INFORMATION SUPPLIED START
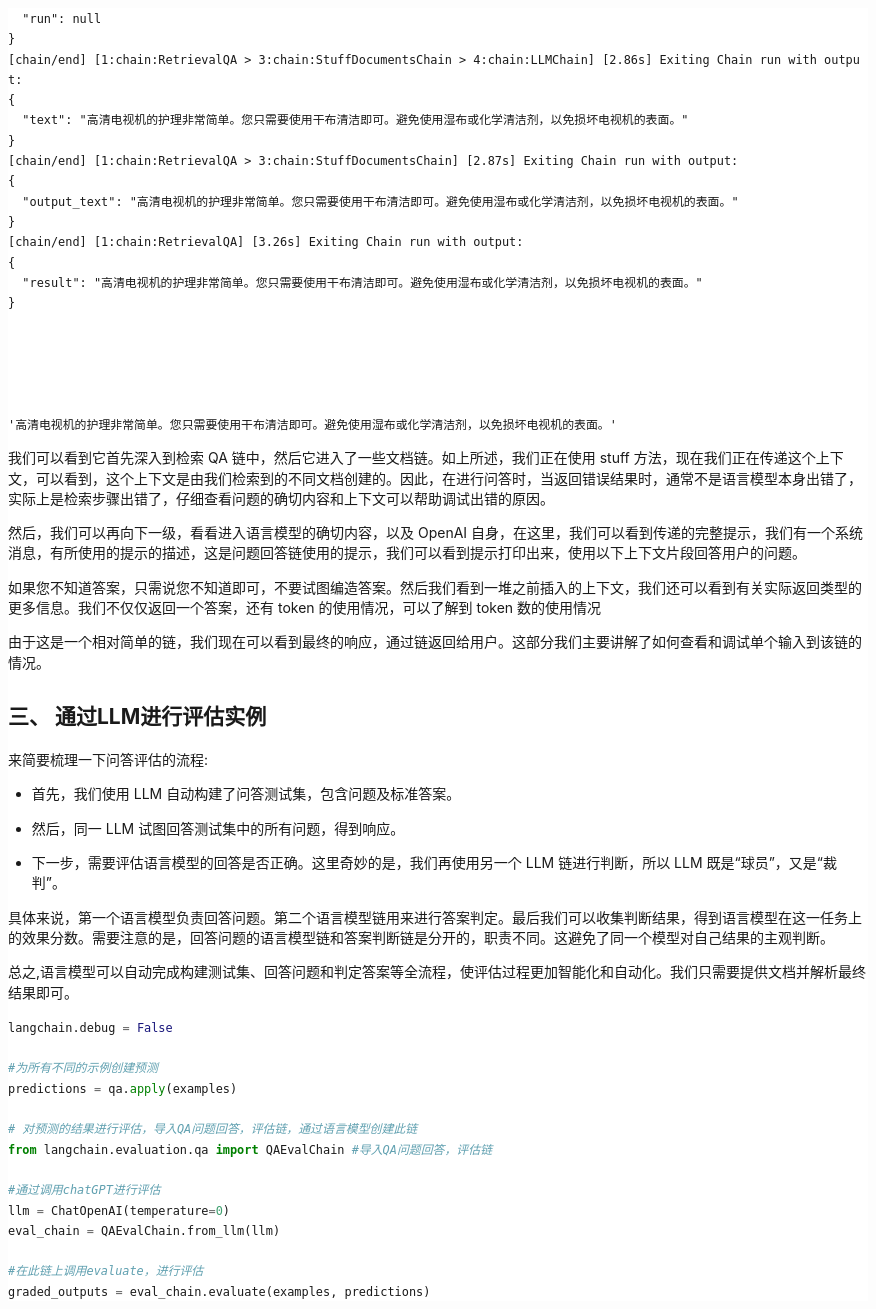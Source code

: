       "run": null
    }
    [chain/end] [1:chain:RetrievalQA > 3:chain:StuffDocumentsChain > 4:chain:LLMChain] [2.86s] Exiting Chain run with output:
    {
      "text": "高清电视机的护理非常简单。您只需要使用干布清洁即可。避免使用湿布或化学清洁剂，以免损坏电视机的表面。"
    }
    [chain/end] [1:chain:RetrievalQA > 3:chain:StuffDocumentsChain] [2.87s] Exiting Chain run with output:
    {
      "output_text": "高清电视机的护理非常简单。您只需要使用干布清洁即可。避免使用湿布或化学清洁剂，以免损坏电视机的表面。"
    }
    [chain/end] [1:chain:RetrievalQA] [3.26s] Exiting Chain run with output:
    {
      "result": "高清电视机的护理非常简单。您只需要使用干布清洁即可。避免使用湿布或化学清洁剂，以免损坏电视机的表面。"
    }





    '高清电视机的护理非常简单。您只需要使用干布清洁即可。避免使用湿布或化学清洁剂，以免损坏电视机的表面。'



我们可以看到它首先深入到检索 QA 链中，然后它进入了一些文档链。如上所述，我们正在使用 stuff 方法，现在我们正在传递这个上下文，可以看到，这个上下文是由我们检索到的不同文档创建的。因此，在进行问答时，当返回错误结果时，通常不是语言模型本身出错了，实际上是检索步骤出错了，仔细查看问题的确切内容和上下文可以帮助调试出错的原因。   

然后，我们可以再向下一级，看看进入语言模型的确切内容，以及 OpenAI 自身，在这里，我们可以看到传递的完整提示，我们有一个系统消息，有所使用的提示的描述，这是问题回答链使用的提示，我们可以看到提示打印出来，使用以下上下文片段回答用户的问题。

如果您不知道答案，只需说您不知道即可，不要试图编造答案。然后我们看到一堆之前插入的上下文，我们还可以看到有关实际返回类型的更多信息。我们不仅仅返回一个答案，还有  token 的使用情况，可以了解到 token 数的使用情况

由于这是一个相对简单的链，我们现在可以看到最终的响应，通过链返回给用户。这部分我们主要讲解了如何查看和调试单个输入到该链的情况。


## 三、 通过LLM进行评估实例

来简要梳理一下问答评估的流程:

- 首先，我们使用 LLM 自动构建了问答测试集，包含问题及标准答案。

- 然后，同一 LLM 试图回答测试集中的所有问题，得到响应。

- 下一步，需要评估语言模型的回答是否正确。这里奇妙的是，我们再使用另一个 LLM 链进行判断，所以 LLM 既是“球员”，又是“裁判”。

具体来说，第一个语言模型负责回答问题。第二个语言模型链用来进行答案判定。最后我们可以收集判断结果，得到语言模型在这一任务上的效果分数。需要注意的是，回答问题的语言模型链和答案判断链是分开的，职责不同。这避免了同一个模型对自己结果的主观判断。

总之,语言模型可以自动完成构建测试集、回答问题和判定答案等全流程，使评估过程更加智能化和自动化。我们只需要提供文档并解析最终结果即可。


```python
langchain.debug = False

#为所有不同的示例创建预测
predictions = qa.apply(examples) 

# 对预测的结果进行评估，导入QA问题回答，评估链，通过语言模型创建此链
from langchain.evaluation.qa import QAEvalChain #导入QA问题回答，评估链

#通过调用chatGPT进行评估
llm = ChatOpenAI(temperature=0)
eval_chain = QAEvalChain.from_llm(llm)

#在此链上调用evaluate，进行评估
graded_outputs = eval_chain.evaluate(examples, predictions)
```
INFORMATION SUPPLIED END
- DIRECTIONS
In the entries above, find each line with "导入QA问题回答" and copy it.

- TASK ANSWER
# 对预测的结果进行评估，导入QA问题回答，评估链，通过语言模型创建此链
from langchain.evaluation.qa import QAEvalChain #导入QA问题回答，评估链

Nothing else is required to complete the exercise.